EXERCISE DIRECTIONS: Copy each line from the records below in which the word "public" is found.

Collected data:
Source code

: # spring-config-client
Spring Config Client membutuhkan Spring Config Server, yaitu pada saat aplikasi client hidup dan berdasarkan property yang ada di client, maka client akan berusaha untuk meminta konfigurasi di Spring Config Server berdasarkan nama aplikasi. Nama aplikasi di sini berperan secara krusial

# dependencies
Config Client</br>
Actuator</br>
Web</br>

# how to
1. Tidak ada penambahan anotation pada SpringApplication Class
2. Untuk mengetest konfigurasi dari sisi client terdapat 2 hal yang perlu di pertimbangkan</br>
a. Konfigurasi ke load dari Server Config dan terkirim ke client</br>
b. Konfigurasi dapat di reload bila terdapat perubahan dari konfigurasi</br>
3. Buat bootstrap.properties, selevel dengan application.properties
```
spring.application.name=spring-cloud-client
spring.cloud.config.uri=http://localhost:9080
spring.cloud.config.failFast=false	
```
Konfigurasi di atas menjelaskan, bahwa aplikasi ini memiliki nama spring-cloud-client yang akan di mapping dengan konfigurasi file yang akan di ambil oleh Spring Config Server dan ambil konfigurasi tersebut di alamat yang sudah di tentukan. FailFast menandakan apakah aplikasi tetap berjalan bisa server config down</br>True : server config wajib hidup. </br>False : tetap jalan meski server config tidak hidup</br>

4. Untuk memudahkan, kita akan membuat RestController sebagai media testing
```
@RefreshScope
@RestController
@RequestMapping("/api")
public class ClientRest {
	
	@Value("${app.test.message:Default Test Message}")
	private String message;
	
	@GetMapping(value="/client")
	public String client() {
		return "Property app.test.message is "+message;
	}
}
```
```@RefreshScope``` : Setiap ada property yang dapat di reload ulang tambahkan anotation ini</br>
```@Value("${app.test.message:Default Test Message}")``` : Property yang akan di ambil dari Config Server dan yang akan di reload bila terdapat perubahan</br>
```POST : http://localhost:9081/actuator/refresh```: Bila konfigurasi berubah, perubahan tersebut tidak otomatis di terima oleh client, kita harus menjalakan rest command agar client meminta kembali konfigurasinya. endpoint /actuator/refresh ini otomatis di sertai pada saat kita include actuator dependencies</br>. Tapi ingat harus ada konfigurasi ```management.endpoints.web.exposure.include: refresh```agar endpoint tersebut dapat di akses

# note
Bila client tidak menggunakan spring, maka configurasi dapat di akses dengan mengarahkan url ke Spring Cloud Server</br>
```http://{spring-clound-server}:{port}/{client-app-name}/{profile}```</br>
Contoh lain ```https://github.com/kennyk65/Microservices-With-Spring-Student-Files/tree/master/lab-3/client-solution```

EXERCISE SOLUTION:
public class ClientRest {
	public String client() {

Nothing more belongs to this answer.